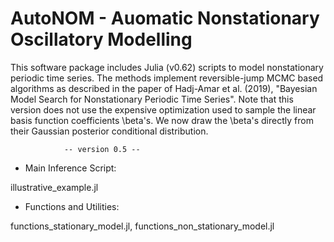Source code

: 
# AutoNOM - Auomatic Nonstationary Oscillatory Modelling 

This software package includes Julia (v0.62) scripts to model nonstationary
periodic time series. The methods implement reversible-jump MCMC based
algorithms as described in the paper of Hadj-Amar et al. (2019), 
"Bayesian Model Search for Nonstationary Periodic Time Series". Note that
this version does not use the expensive optimization used to
sample the linear basis function coefficients \beta's. We now draw 
the \beta's directly from their Gaussian posterior conditional 
distribution.


                -- version 0.5 --


* Main Inference Script:

 illustrative_example.jl


* Functions and Utilities: 

 functions_stationary_model.jl, functions_non_stationary_model.jl
 


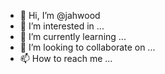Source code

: - 👋 Hi, I’m @jahwood
- 👀 I’m interested in ...
- 🌱 I’m currently learning ...
- 💞️ I’m looking to collaborate on ...
- 📫 How to reach me ...

<!---
jahwood/jahwood is a ✨ special ✨ repository because its `README.md` (this file) appears on your GitHub profile.
You can click the Preview link to take a look at your changes.
--->
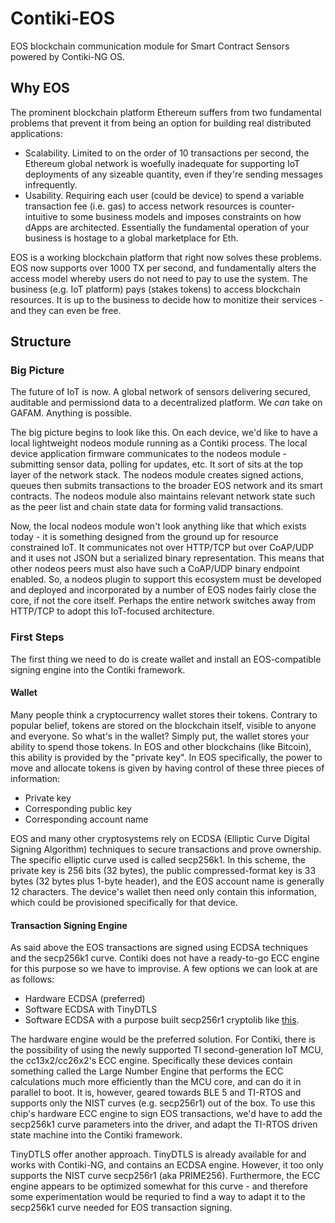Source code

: # Contiki-EOS
EOS blockchain communication module for Smart Contract Sensors powered by Contiki-NG OS.

## Why EOS
The prominent blockchain platform Ethereum suffers from two fundamental problems that prevent it from being an option for building real distributed applications:
* Scalability. Limited to on the order of 10 transactions per second, the Ethereum global network is woefully inadequate for supporting IoT deployments of any sizeable quantity, even if they're sending messages infrequently.
* Usability. Requiring each user (could be device) to spend a variable transaction fee (i.e. gas) to access network resources is counter-intuitive to some business models and imposes constraints on how dApps are architected.  Essentially the fundamental operation of your business is hostage to a global marketplace for Eth.

EOS is a working blockchain platform that right now solves these problems.  EOS now supports over 1000 TX per second, and fundamentally alters the access model whereby users do not need to pay to use the system.  The business (e.g. IoT platform) pays (stakes tokens) to access blockchain resources. It is up to the business to decide how to monitize their services - and they can even be free.

## Structure

### Big Picture

The future of IoT is now.  A global network of sensors delivering secured, auditable and permissiond data to a decentralized platform. We _can_ take on GAFAM.  Anything is possible.

The big picture begins to look like this.  On each device, we'd like to have a local lightweight nodeos module running as a Contiki process.  The local device application firmware communicates to the nodeos module - submitting sensor data, polling for updates, etc.  It sort of sits at the top layer of the network stack. The nodeos module creates signed actions, queues then submits transactions to the broader EOS network and its smart contracts. The nodeos module also maintains relevant network state such as the peer list and chain state data for forming valid transactions. 

Now, the local nodeos module won't look anything like that which exists today - it is something designed from the ground up for resource constrained IoT.  It communicates not over HTTP/TCP but over CoAP/UDP and it uses not JSON but a serialized binary representation.  This means that other nodeos peers must also have such a CoAP/UDP binary endpoint enabled.  So, a nodeos plugin to support this ecosystem must be developed and deployed and incorporated by a number of EOS nodes fairly close the core, if not the core itself.  Perhaps the entire network switches away from HTTP/TCP to adopt this IoT-focused architecture.

### First Steps

The first thing we need to do is create wallet and install an EOS-compatible signing engine into the Contiki framework.

#### Wallet

Many people think a cryptocurrency wallet stores their tokens. Contrary to popular belief, tokens are stored on the blockchain itself, visible to anyone and everyone.  So what's in the wallet?  Simply put, the wallet stores your ability to spend those tokens.  In EOS and other blockchains (like Bitcoin), this ability is provided by the "private key".  In EOS specifically, the power to move and allocate tokens is given by having control of these three pieces of information:
* Private key
* Corresponding public key
* Corresponding account name

EOS and many other cryptosystems rely on ECDSA (Elliptic Curve Digital Signing Algorithm) techniques to secure transactions and prove ownership.  The specific elliptic curve used is called secp256k1. In this scheme, the private key is 256 bits (32 bytes), the public compressed-format key is 33 bytes (32 bytes plus 1-byte header), and the EOS account name is generally 12 characters.  The device's wallet then need only contain this information, which could be provisioned specifically for that device.

#### Transaction Signing Engine

As said above the EOS transactions are signed using ECDSA techniques and the secp256k1 curve.  Contiki does not have a ready-to-go ECC engine for this purpose so we have to improvise.  A few options we can look at are as follows:
* Hardware ECDSA (preferred)
* Software ECDSA with TinyDTLS
* Software ECDSA with a purpose built secp256r1 cryptolib like [this](https://github.com/bitcoin-core/secp256k1 ).

The hardware engine would be the preferred solution.  For Contiki, there is the possibility of using the newly supported TI second-generation IoT MCU, the cc13x2/cc26x2's ECC engine.  Specifically these devices contain something called the Large Number Engine that performs the ECC calculations much more efficiently than the MCU core, and can do it in parallel to boot.  It is, however, geared towards BLE 5 and TI-RTOS and supports only the NIST curves (e.g. secp256r1) out of the box.  To use this chip's hardware ECC engine to sign EOS transactions, we'd have to add the secp256k1 curve parameters into the driver, and adapt the TI-RTOS driven state machine into the Contiki framework.

TinyDTLS offer another approach.  TinyDTLS is already available for and works with Contiki-NG, and contains an ECDSA engine.  However, it too only supports the NIST curve secp256r1 (aka PRIME256).  Furthermore, the ECC engine appears to be optimized somewhat for this curve - and therefore some experimentation would be requried to find a way to adapt it to the secp256k1 curve needed for EOS transaction signing.


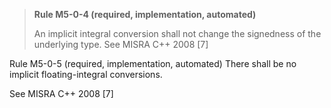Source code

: > **Rule M5-0-4 (required, implementation, automated)**
>
> An implicit integral conversion shall not change the signedness of
> the underlying type.
> See MISRA C++ 2008 [7]

Rule M5-0-5 (required, implementation, automated) There
shall be no implicit floating-integral conversions.

See MISRA C++ 2008 [7]
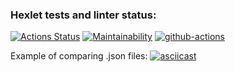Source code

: ### Hexlet tests and linter status:
[![Actions Status](https://github.com/HardDuck69/python-project-50/workflows/hexlet-check/badge.svg)](https://github.com/HardDuck69/python-project-50/actions)
[![Maintainability](https://api.codeclimate.com/v1/badges/1c6c7e5e679dc174040d/maintainability)](https://codeclimate.com/github/HardDuck69/python-project-50/maintainability)
[![github-actions](https://github.com/HardDuck69/python-project-50/actions/workflows/github-actions.yml/badge.svg)](https://github.com/HardDuck69/python-project-50/actions/workflows/github-actions.yml)


Example of comparing .json files:
[![asciicast](https://asciinema.org/a/MbmuxpTLRrDZZ2uw9Fuf41VqZ.svg)](https://asciinema.org/a/MbmuxpTLRrDZZ2uw9Fuf41VqZ)
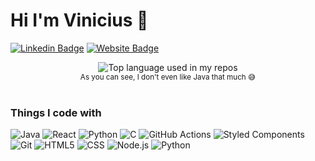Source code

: # Hi I'm Vinicius 👋

[![Linkedin Badge](https://img.shields.io/badge/-Vinicius-blue?style=flat&logo=Linkedin&logoColor=white&link=www.linkedin.com/in/marcos-vinicius-44a011259)](www.linkedin.com/in/marcos-vinicius-44a011259)
[![Website Badge](https://img.shields.io/badge/-vinizxdev-47CCCC?style=flat&logo=Google-Chrome&logoColor=white&link=https://vinizxdev.vercel.app/)](https://vinizxdev.vercel.app/)

<div align="center">
  <img width="" src="https://github-readme-stats.vercel.app/api/top-langs/?username=v1nizx&layout=compact&hide_title=1&card_width=300" alt="Top language used in my repos" />
  <br />
  <small>As you can see, I don't even like Java that much 😅</small>
  <br />
  <br />
</div>

<h3>Things I code with</h3>
<p>
  <img alt="Java" src="https://img.shields.io/badge/Java-ED8B00?style=for-the-badge&logo=openjdk&logoColor=white">
  <img alt="React" src="https://img.shields.io/badge/-React-45b8d8?style=flat-square&logo=react&logoColor=white" />
  <img alt="Python" src="https://img.shields.io/badge/-Python-3776AB?style=flat-square&logo=python&logoColor=white" />
  <img alt="C" src="https://img.shields.io/badge/-C-A8B9CC?style=flat-square&logo=c&logoColor=white" />
  <img alt="GitHub Actions" src="https://img.shields.io/badge/-GitHub_Actions-2088FF?style=flat-square&logo=github-actions&logoColor=white" />
  <img alt="Styled Components" src="https://img.shields.io/badge/-Styled_Components-db7092?style=flat-square&logo=styled-components&logoColor=white" />
  <img alt="Git" src="https://img.shields.io/badge/-Git-F05032?style=flat-square&logo=git&logoColor=white" />
  <img alt="HTML5" src="https://img.shields.io/badge/-HTML5-E34F26?style=flat-square&logo=html5&logoColor=white" />
  <img alt="CSS" src="https://img.shields.io/badge/-CSS-E34F26?style=flat-square&logo=css&logoColor=white">
  <img alt="Node.js" src="https://img.shields.io/badge/-Node.js-43853d?style=flat-square&logo=node.js&logoColor=white" />
  <img alt="Python" src="https://img.shields.io/badge/-Python-43853d?style=flat-square&logo=python&logoColor=white" />
</p>
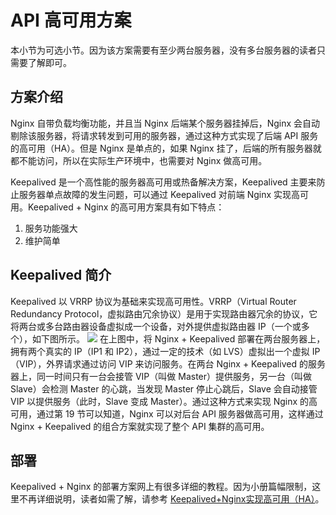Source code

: # API 高可用方案

本小节为可选小节。因为该方案需要有至少两台服务器，没有多台服务器的读者只需要了解即可。

## 方案介绍

Nginx 自带负载均衡功能，并且当 Nginx 后端某个服务器挂掉后，Nginx 会自动剔除该服务器，将请求转发到可用的服务器，通过这种方式实现了后端 API 服务的高可用（HA）。但是 Nginx 是单点的，如果 Nginx 挂了，后端的所有服务器就都不能访问，所以在实际生产环境中，也需要对 Nginx 做高可用。

Keepalived 是一个高性能的服务器高可用或热备解决方案，Keepalived 主要来防止服务器单点故障的发生问题，可以通过 Keepalived 对前端 Nginx 实现高可用。Keepalived + Nginx 的高可用方案具有如下特点：

1. 服务功能强大
2. 维护简单

## Keepalived 简介

Keepalived 以 VRRP 协议为基础来实现高可用性。VRRP（Virtual Router Redundancy Protocol，虚拟路由冗余协议）是用于实现路由器冗余的协议，它将两台或多台路由器设备虚拟成一个设备，对外提供虚拟路由器 IP（一个或多个），如下图所示。
![](https://user-gold-cdn.xitu.io/2018/6/5/163cec3864bd8244?imageView2/0/w/1280/h/960/format/webp/ignore-error/1)
在上图中，将 Nginx + Keepalived 部署在两台服务器上，拥有两个真实的 IP（IP1 和 IP2），通过一定的技术（如 LVS）虚拟出一个虚拟 IP（VIP），外界请求通过访问 VIP 来访问服务。在两台 Nginx + Keepalived 的服务器上，同一时间只有一台会接管 VIP（叫做 Master）提供服务，另一台（叫做 Slave）会检测 Master 的心跳，当发现 Master 停止心跳后，Slave 会自动接管 VIP 以提供服务（此时，Slave 变成 Master）。通过这种方式来实现 Nginx 的高可用，通过第 19 节可以知道，Nginx 可以对后台 API 服务器做高可用，这样通过 Nginx + Keepalived 的组合方案就实现了整个 API 集群的高可用。

## 部署

Keepalived + Nginx 的部署方案网上有很多详细的教程。因为小册篇幅限制，这里不再详细说明，读者如需了解，请参考 [Keepalived+Nginx实现高可用（HA）](https://link.juejin.im?target=https%3A%2F%2Fblog.csdn.net%2Fxyang81%2Farticle%2Fdetails%2F52556886)。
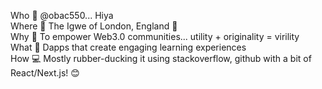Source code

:Who   👋  @obac550... Hiya\
Where 🦅  The Igwe of London, England 🏴󠁧󠁢󠁥󠁮󠁧󠁿\
Why   🚀  To empower Web3.0 communities... utility + originality = virility\
What  🧠  Dapps that create engaging learning experiences\
How   💻  Mostly rubber-ducking it using stackoverflow, github with a bit of React/Next.js! 😊

<!---
obac550/obac550 is a ✨ special ✨ repository because its `README.md` (this file) appears on your GitHub profile.
You can click the Preview link to take a look at your changes.
--->
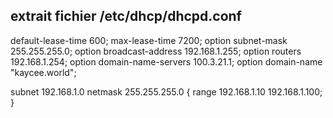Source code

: ## extrait fichier /etc/dhcp/dhcpd.conf

default-lease-time 600;
max-lease-time 7200;
option subnet-mask 255.255.255.0;
option broadcast-address 192.168.1.255;
option routers 192.168.1.254;
option domain-name-servers 100.3.21.1;
option domain-name "kaycee.world";

subnet 192.168.1.0 netmask 255.255.255.0 {
  range 192.168.1.10 192.168.1.100;
}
────────────────
What to produce - Print nothing except the lines above from the one containing "algorithms as described" down to the one containing "sending messages infrequently.", both included, exactly as written and free of pictures.

Answer section -
algorithms as described in the paper of Hadj-Amar et al. (2019), 
"Bayesian Model Search for Nonstationary Periodic Time Series". Note that
this version does not use the expensive optimization used to
sample the linear basis function coefficients \beta's. We now draw 
the \beta's directly from their Gaussian posterior conditional 
distribution.


                -- version 0.5 --


* Main Inference Script:

 illustrative_example.jl


* Functions and Utilities: 

 functions_stationary_model.jl, functions_non_stationary_model.jl
 


Source code

: - 👋 Hi, I’m @jahwood
- 👀 I’m interested in ...
- 🌱 I’m currently learning ...
- 💞️ I’m looking to collaborate on ...
- 📫 How to reach me ...

<!---
jahwood/jahwood is a ✨ special ✨ repository because its `README.md` (this file) appears on your GitHub profile.
You can click the Preview link to take a look at your changes.
--->
Source code

: # Contiki-EOS
EOS blockchain communication module for Smart Contract Sensors powered by Contiki-NG OS.

## Why EOS
The prominent blockchain platform Ethereum suffers from two fundamental problems that prevent it from being an option for building real distributed applications:
* Scalability. Limited to on the order of 10 transactions per second, the Ethereum global network is woefully inadequate for supporting IoT deployments of any sizeable quantity, even if they're sending messages infrequently.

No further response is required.